Contributing to around 6% of Italy's total wine output, Tuscany is the third most planted region, but only the eight biggest producer. Much of this can be attributed to the hilly terroir and poor soils leading to lower yields, but generally higher quality wines. The region produces far more red than white wine, and is responsible for two of the most famous Italian red wines, Chianti and Brunello di Montalcino.
Chianti was first classified in 1716, and the region of Tuscany now has 29 DOC and 7 DOCG classifications. In the 1970s 'Super Tuscan' wines emerged of supreme quality, commanding very high prices. Although they were initially produced outside the DOC or DOCG zones, most of the regions have since been classified, though some producers still opt to use the simpler and less restrictive IGT labelling.
The famous red wine Chianti is based on the the Sangiovese variety, though is most commonly blended with Shiraz or Cabernet Sauvignon. The blending of multiple grapes is common, even Bordeaux blends can be found. White wines produced include Vermentino, Vernaccia, Pinot Blanc and Chardonnay.
Located in the sub region east of the Tanaro river, in the province of Piedmont, Italy, the wine region of Langhe is home to rolling hills, winding roads, and of course, world renowned vineyards. The name ‘Langhe’ translates to 'long low-lying hills' in Italian. Besides wine, this area is also known for white truffles, hazelnuts, chocolate and cheese.
Some of the most prestigious and indeed expensive wines in Italy such as Barolo, Barbaresco, Dogliani and Asti are produced here along with the wines that are made with more relaxed production restriction; the Langhe DOC. The Langhe DOC allows winemakers to experiment with different techniques that would not be licensed under other DOCs. In the words of Angelo Fornara, a sommelier from this area, “Each vineyard cru is like a new human being. It has its own identifiable characteristics that define it just like you and me.”

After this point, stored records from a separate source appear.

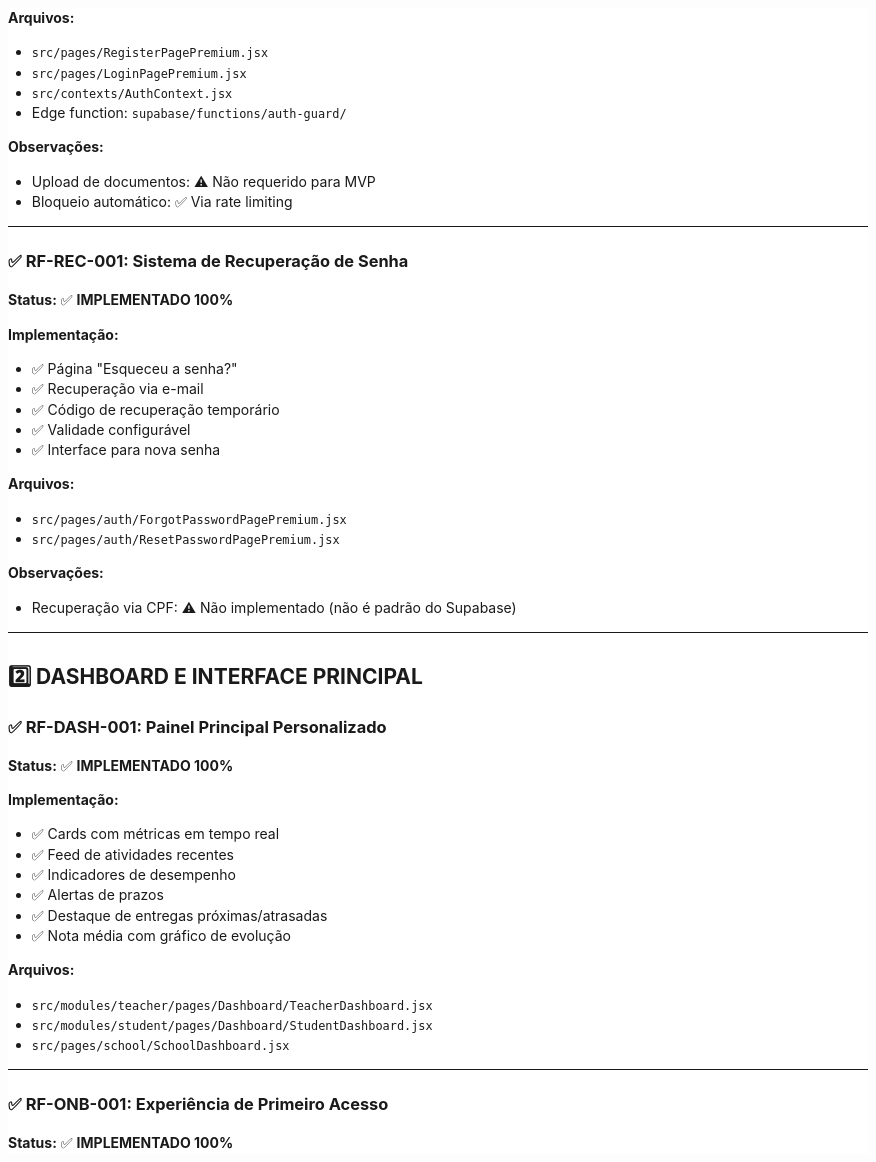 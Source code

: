 **Arquivos:**
- `src/pages/RegisterPagePremium.jsx`
- `src/pages/LoginPagePremium.jsx`
- `src/contexts/AuthContext.jsx`
- Edge function: `supabase/functions/auth-guard/`

**Observações:**
- Upload de documentos: ⚠️ Não requerido para MVP
- Bloqueio automático: ✅ Via rate limiting

---

### ✅ RF-REC-001: Sistema de Recuperação de Senha
**Status:** ✅ **IMPLEMENTADO 100%**

**Implementação:**
- ✅ Página "Esqueceu a senha?"
- ✅ Recuperação via e-mail
- ✅ Código de recuperação temporário
- ✅ Validade configurável
- ✅ Interface para nova senha

**Arquivos:**
- `src/pages/auth/ForgotPasswordPagePremium.jsx`
- `src/pages/auth/ResetPasswordPagePremium.jsx`

**Observações:**
- Recuperação via CPF: ⚠️ Não implementado (não é padrão do Supabase)

---

## 2️⃣ DASHBOARD E INTERFACE PRINCIPAL

### ✅ RF-DASH-001: Painel Principal Personalizado
**Status:** ✅ **IMPLEMENTADO 100%**

**Implementação:**
- ✅ Cards com métricas em tempo real
- ✅ Feed de atividades recentes
- ✅ Indicadores de desempenho
- ✅ Alertas de prazos
- ✅ Destaque de entregas próximas/atrasadas
- ✅ Nota média com gráfico de evolução

**Arquivos:**
- `src/modules/teacher/pages/Dashboard/TeacherDashboard.jsx`
- `src/modules/student/pages/Dashboard/StudentDashboard.jsx`
- `src/pages/school/SchoolDashboard.jsx`

---

### ✅ RF-ONB-001: Experiência de Primeiro Acesso
**Status:** ✅ **IMPLEMENTADO 100%**
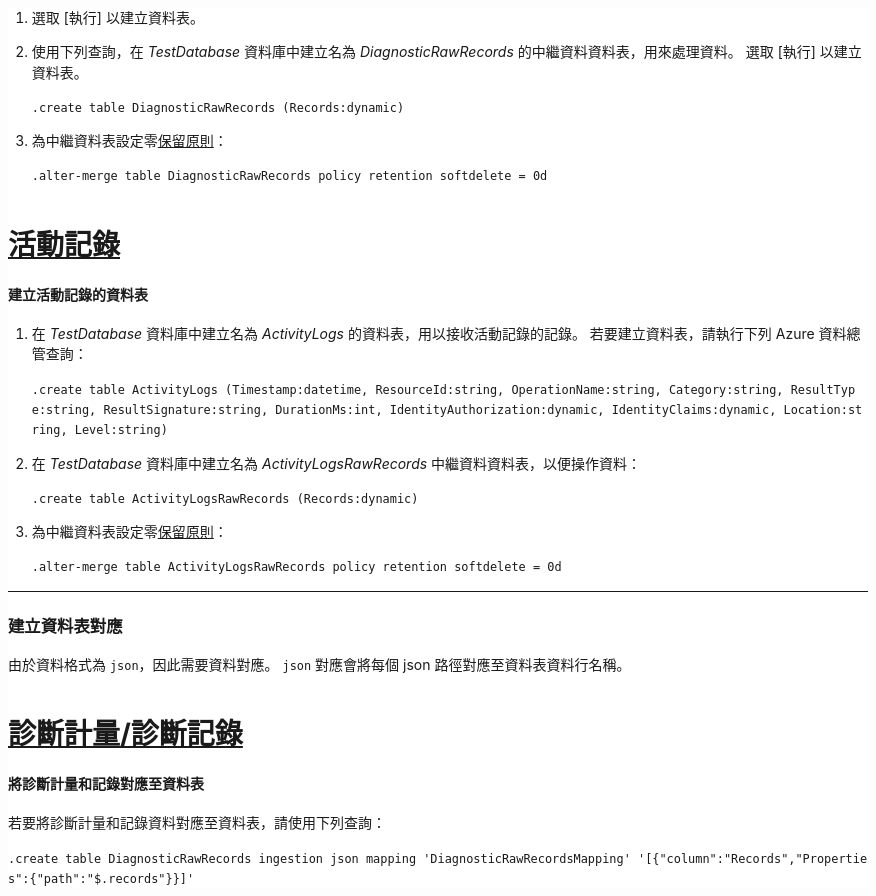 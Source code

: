 1. 選取 [執行]  以建立資料表。

1. 使用下列查詢，在 *TestDatabase* 資料庫中建立名為 *DiagnosticRawRecords* 的中繼資料資料表，用來處理資料。 選取 [執行]  以建立資料表。

    ```kusto
    .create table DiagnosticRawRecords (Records:dynamic)
    ```

1. 為中繼資料表設定零[保留原則](kusto/management/retention-policy.md)：

    ```kusto
    .alter-merge table DiagnosticRawRecords policy retention softdelete = 0d
    ```

# <a name="activity-logs"></a>[活動記錄](#tab/activity-logs)
#### <a name="create-tables-for-the-activity-logs"></a>建立活動記錄的資料表 

1. 在 *TestDatabase* 資料庫中建立名為 *ActivityLogs* 的資料表，用以接收活動記錄的記錄。 若要建立資料表，請執行下列 Azure 資料總管查詢：

    ```kusto
    .create table ActivityLogs (Timestamp:datetime, ResourceId:string, OperationName:string, Category:string, ResultType:string, ResultSignature:string, DurationMs:int, IdentityAuthorization:dynamic, IdentityClaims:dynamic, Location:string, Level:string)
    ```

1. 在 *TestDatabase* 資料庫中建立名為 *ActivityLogsRawRecords* 中繼資料資料表，以便操作資料：

    ```kusto
    .create table ActivityLogsRawRecords (Records:dynamic)
    ```

1. 為中繼資料表設定零[保留原則](kusto/management/retention-policy.md)：

    ```kusto
    .alter-merge table ActivityLogsRawRecords policy retention softdelete = 0d
    ```
---

### <a name="create-table-mappings"></a>建立資料表對應

 由於資料格式為 `json`，因此需要資料對應。 `json` 對應會將每個 json 路徑對應至資料表資料行名稱。

# <a name="diagnostic-metrics--diagnostic-logs"></a>[診斷計量/診斷記錄](#tab/diagnostic-metrics+diagnostic-logs) 
#### <a name="map-diagnostic-metrics-and-logs-to-the-table"></a>將診斷計量和記錄對應至資料表

若要將診斷計量和記錄資料對應至資料表，請使用下列查詢：

```kusto
.create table DiagnosticRawRecords ingestion json mapping 'DiagnosticRawRecordsMapping' '[{"column":"Records","Properties":{"path":"$.records"}}]'
```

The development of the skin and aroma of the grapes are aided by the extreme differences in the temperatures during the day and night of this area, and the soils which are mixed with marl or calcium carbonate, which produce a wide variety of wines. Arneis, Nascetta, Favorita, Sauvignon Blanc and Chardonnay are some of the white grapes grown in this area, and Nebbiolo, Dolcetto, Barbera, Freisa, Cabernet Sauvignon and Merlot are a few of the reds grown here.